Les plus démuni.e.s de nos sociétés, ces pauvres que l’on force à vivre avec assez d’argent pour ne rencontrer que 50% de leurs besoins de base et que l’on punit sévèrement lorsqu’iels tentent de s’en sortir, sont des personnes qu’il fait bon blâmer, une sorte de police d’assurance qu’on n’y goûtera jamais soi-même. C’est là l’arrogance du privilège. La pauvreté d’esprit du capitalisme.

Lorsque l’on a affaire à des gens vulnérables, la tentation de ne pas reconnaître leur agentivité est si subtile, qu’on y cède sans même s’en rendre compte. C’est connu, on est pauvre, donc idiot. Or, rien n’est plus faux, mais l’étiquette continue de marquer à jamais celles et ceux sur qui on l’appose.

Les personnes en situation d’itinérance ne sont pas en reste de ces stigmates. C’est certainement par un quelconque « manque », d’intelligence ou de caractère, qu’une personne se retrouve à la rue ! Ce raisonnement fait librement abstraction d’autres facteurs, comme le coût exorbitant des loyers, du pétrole, de la vie en général, en plus des violences quotidiennes ou non, que vivent les hommes et les femmes perméables à la réprobation sociale.

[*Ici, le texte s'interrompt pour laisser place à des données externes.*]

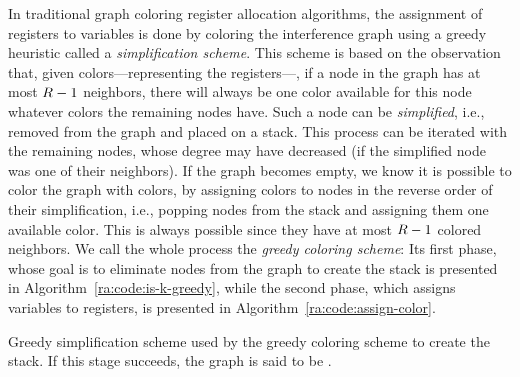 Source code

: {In traditional graph coloring register allocation algorithms, the assignment of registers to variables is done by coloring the interference graph using a greedy heuristic called a \emph{simplification scheme}.
This scheme is based on the observation that, given \regs colors---representing the registers---, if a node in the graph has at most $R-1$ neighbors, there will always be one color available for this node whatever colors the remaining nodes have.
Such a node can be \emph{simplified}, i.e., removed from the graph and placed on a stack.
This process can be iterated with the remaining nodes, whose degree may have decreased (if the simplified node was one of their neighbors).
If the graph becomes empty, we know it is possible to color the graph with \regs colors, by assigning colors to nodes in the reverse order of their simplification, i.e., popping nodes from the stack and assigning them one available color.
This is always possible since they have at most $R-1$ colored neighbors.
We call the whole process the \emph{greedy coloring scheme}:
Its first phase, whose goal is to eliminate nodes from the graph to create the stack is presented in Algorithm~\ref{ra:code:is-k-greedy}, while the second phase, which assigns variables to registers, is presented in Algorithm~\ref{ra:code:assign-color}.


\begin{algorithm}[h]
  \caption{Greedy simplification scheme used by the greedy coloring scheme to create the stack. If this stage succeeds, the graph is said to be \gr{\regs}.}
\label{ra:code:is-k-greedy}

\end{algorithm}


}

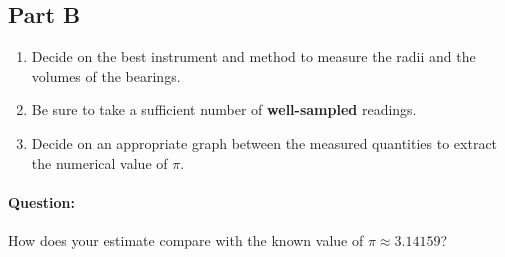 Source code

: \subsection{Part B}

\begin{enumerate}
    \item Decide on the best instrument and method to measure the radii and the volumes of the bearings.
    
    \item Be sure to take a sufficient number of \textbf{well-sampled} readings.
    
    \item Decide on an appropriate graph between the measured quantities to extract the numerical value of $\pi$.
\end{enumerate}

\begin{question}
\paragraph{Question:} How does your estimate compare with the known value of $\pi \approx 3.14159$?
\end{question}



\newpage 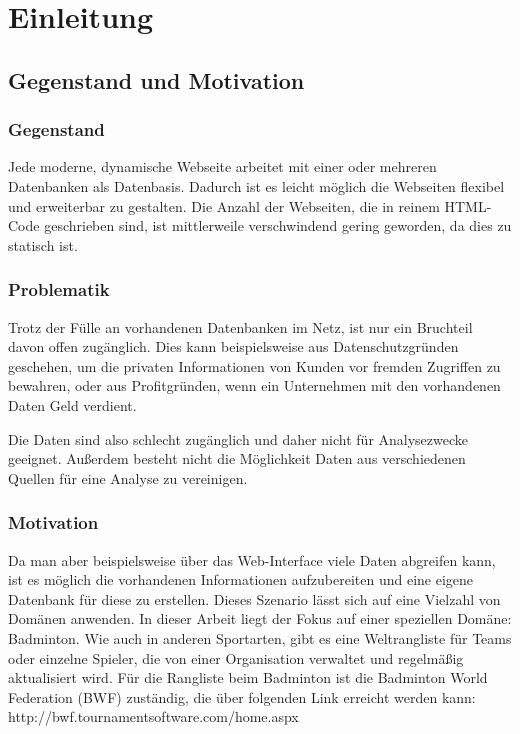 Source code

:\chapter{Einleitung}
\section{Gegenstand und Motivation}
\subsection{Gegenstand}
Jede moderne, dynamische Webseite arbeitet mit einer oder mehreren Datenbanken als Datenbasis. Dadurch ist es leicht möglich die Webseiten flexibel und erweiterbar zu gestalten. Die Anzahl der Webseiten, die in reinem HTML-Code geschrieben sind, ist mittlerweile verschwindend gering geworden, da dies zu statisch ist. 

\subsection{Problematik}
Trotz der Fülle an vorhandenen Datenbanken im Netz, ist nur ein Bruchteil davon offen zugänglich. Dies kann beispielsweise aus Datenschutzgründen geschehen, um die privaten Informationen von Kunden vor fremden Zugriffen zu bewahren, oder aus Profitgründen, wenn ein Unternehmen mit den vorhandenen Daten Geld verdient. 

Die Daten sind also schlecht zugänglich und daher nicht für Analysezwecke geeignet. Außerdem besteht nicht die Möglichkeit Daten aus verschiedenen Quellen für eine Analyse zu vereinigen. 

\subsection{Motivation}
Da man aber beispielsweise über das Web-Interface viele Daten abgreifen kann, ist es möglich die vorhandenen Informationen aufzubereiten und eine eigene Datenbank für diese zu erstellen. Dieses Szenario lässt sich auf eine Vielzahl von Domänen anwenden. In dieser Arbeit liegt der Fokus auf einer speziellen Domäne: Badminton. Wie auch in anderen Sportarten, gibt es eine Weltrangliste für Teams oder einzelne Spieler, die von einer Organisation verwaltet und regelmäßig aktualisiert wird. Für die Rangliste beim Badminton ist die Badminton World Federation (BWF) zuständig, die über folgenden Link erreicht werden kann: http://bwf.tournamentsoftware.com/home.aspx \cite{BWF2015}


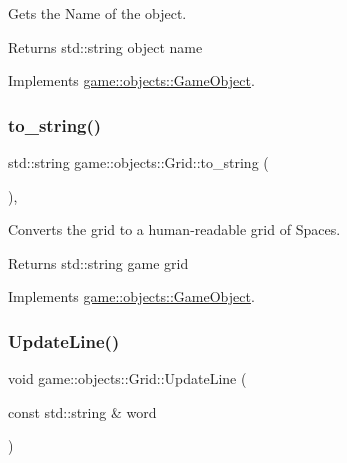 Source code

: Gets the Name of the object. 

\begin{DoxyReturn}{Returns}
std\+::string object name 
\end{DoxyReturn}


Implements \hyperlink{classgame_1_1objects_1_1GameObject_abc967efcbc66ec93c8592ad785aeb953}{game\+::objects\+::\+Game\+Object}.

\mbox{\label{classgame_1_1objects_1_1Grid_a3ecc419e20319a116b0a467e064e0403}} 
\subsubsection{\texorpdfstring{to\+\_\+string()}{to\_string()}}
{\footnotesize\ttfamily std\+::string game\+::objects\+::\+Grid\+::to\+\_\+string (\begin{DoxyParamCaption}{ }\end{DoxyParamCaption})\hspace{0.3cm}{\ttfamily [override]}, {\ttfamily [virtual]}}



Converts the grid to a human-\/readable grid of Spaces. 

\begin{DoxyReturn}{Returns}
std\+::string game grid 
\end{DoxyReturn}


Implements \hyperlink{classgame_1_1objects_1_1GameObject_a59faf4c33c2c0d8a9d52a26029d1488f}{game\+::objects\+::\+Game\+Object}.

\mbox{\label{classgame_1_1objects_1_1Grid_a4ac6a9c2fcd4fac310ff3ebbe02eb56d}} 
\subsubsection{\texorpdfstring{Update\+Line()}{UpdateLine()}}
{\footnotesize\ttfamily void game\+::objects\+::\+Grid\+::\+Update\+Line (\begin{DoxyParamCaption}\item[{const std\+::string \&}]{word }\end{DoxyParamCaption})}



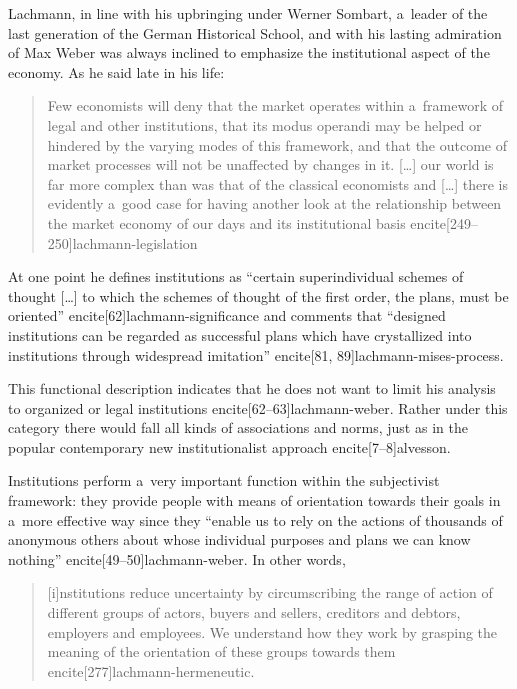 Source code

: {Lachmann, in line with his upbringing under Werner Sombart, a~leader of the last generation of the German Historical School, and with his lasting admiration of Max Weber was always inclined to emphasize the institutional aspect of the economy. As he said late in his life:

\begin{quote}

Few economists will deny that the market operates within a~framework of legal and other institutions, that its modus operandi may be helped or hindered by the varying modes of this framework, and that the outcome of market processes will not be unaffected by changes in it. [\ldots] our world is far more complex than was that of the classical economists and [\ldots] there is evidently a~good case for having another look at the relationship between the market economy of our days and its institutional basis encite[249--250]{lachmann-legislation}

\end{quote}

At one point he defines institutions as ``certain superindividual schemes of thought [\ldots] to which the schemes of thought of the first order, the plans, must be oriented'' encite[62]{lachmann-significance} and comments that ``designed institutions can be regarded as successful plans which have crystallized into institutions through widespread imitation'' encite[81, 89]{lachmann-mises-process}.

This functional description indicates that he does not want to limit his analysis to organized or legal institutions encite[62--63]{lachmann-weber}. Rather under this category there would fall all kinds of associations and norms, just as in the popular contemporary new institutionalist approach encite[7--8]{alvesson}.



Institutions perform a~very important function within the subjectivist framework: they provide people with means of orientation towards their goals in a~more effective way since they ``enable us to rely on the actions of thousands of anonymous others about whose individual purposes and plans we can know nothing'' encite[49--50]{lachmann-weber}. In other words,

\begin{quote}

[i]nstitutions reduce uncertainty by circumscribing the range of action of different groups of actors, buyers and sellers, creditors and debtors, employers and employees. We understand how they work by grasping the meaning of the orientation of these groups towards them encite[277]{lachmann-hermeneutic}.


\end{quote}}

Les défenderesses et défenseurs des plus vulnérables sont nombreux.ses. Bravo pour votre engagement et merci, au nom de la Vie ! Mais bien peu ont les moyens financiers et énergétiques (c’est lourd, ça use et ça essouffle) pour mener les longs combats qui épuisent prématurément la militance. Et pourtant.

Par exemple, à la fin du mois, un refuge de transition pour femmes en situation d’itinérance de Saint-Jérôme, sera forcé de fermer ses portes et de mettre ainsi à la rue, ou de retour dans des situation familiales de violence, 9 femmes qui sont en cheminement, qui sont en train de se refaire, de traiter leurs traumatismes afin de (re)trouver une vie « normale ». La différence entre ces femmes et celles qui sont hébergées temporairement ailleurs, c’est qu’elles ont entamé le processus de transition en mettant en pratique de meilleures situations, et en ayant un suivi étroit, aidant et plein de compassion. Porter la bataille en leur défense est difficile, mais incontournable.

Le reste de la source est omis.